The Khmer Rouge also placed an unknown number of landmines across the whole of Cambodia, without drawing maps, mind you, so to this day straying off the trodden path is a big no-no.

Clearing work is taking place but it is going very slowly, so my advice is to stay clear of the jungle.

To understand the Cambodian people it is vital to see what crimes the Khmer Rouge committed in just the four years of their reign of terror.

Today Choeung Ek is a memorial marked by a Buddhist stupa filled with 8,000 skulls of victims who were executed here, most of them former inmates of S21.

Visiting S21 will send chills up and down any hard-trodden traveller's spine. The torture prison was located in the middle of town in a former high school.

The prision cells have been left unchanged, sporting torture tools you would not be able to dream up in your worst nightmares, as well as pictures of the bodies found in the individual cells.

The Khmer Rouge meticulously took pictures of every person admitted to S21 and huge black and white photographs are shown on display, a reminder of the many men, women and children who were killed.

Any Cambodian alive today has lost at least one member of their family to the Khmer Rouge. The thing that struck me most about Cambodia was that the average age is about 25-40.

Phnom Penh is also a city full of begging street children; orphans living in the street trying to survive on the money they are able to beg from tourists.

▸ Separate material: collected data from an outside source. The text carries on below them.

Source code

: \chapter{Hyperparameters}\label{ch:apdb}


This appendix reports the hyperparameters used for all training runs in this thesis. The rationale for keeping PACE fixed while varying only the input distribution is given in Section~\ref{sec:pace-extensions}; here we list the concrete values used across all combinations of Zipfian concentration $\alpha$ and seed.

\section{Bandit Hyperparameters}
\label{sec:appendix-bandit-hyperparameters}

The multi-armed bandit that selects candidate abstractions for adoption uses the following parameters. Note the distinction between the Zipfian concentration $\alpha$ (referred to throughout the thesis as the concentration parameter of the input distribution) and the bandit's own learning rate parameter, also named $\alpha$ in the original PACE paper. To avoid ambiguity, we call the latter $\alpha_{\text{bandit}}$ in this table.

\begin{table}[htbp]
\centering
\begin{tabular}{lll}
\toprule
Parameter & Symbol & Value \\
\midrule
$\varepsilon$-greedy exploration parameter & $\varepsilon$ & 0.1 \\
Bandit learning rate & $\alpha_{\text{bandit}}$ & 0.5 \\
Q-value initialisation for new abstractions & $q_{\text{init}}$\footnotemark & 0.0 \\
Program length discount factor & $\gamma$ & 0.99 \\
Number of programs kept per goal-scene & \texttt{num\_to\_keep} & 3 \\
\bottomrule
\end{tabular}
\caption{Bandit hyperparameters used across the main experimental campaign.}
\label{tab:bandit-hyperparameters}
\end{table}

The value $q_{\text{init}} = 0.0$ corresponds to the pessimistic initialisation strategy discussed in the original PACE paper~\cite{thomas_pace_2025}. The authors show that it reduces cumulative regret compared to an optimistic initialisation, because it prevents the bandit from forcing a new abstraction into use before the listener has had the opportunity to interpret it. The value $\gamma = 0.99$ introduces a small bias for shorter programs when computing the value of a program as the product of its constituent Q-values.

In perfect English these children will explain to you that they want your half-drunk can of coke because they are starving.

If you want to do something for these kids you should gather them together and take them to dinner or lunch at any of the local food stalls.

You can feed ten kids for as little as US$3-4. There is also a lot of organised begging and book selling going on in the capital and I was not sure if the kids were actually able to keep the money or had to hand it to a superior.

Buying a book from either a landmine victim or a child is another option for putting some money back into the community - money better spent than paying the US$6 admission fee at the grand palace.

For me three days of Phnom Phen was enough before I moved on to Siem Reap, home of the famous Angkor Temples.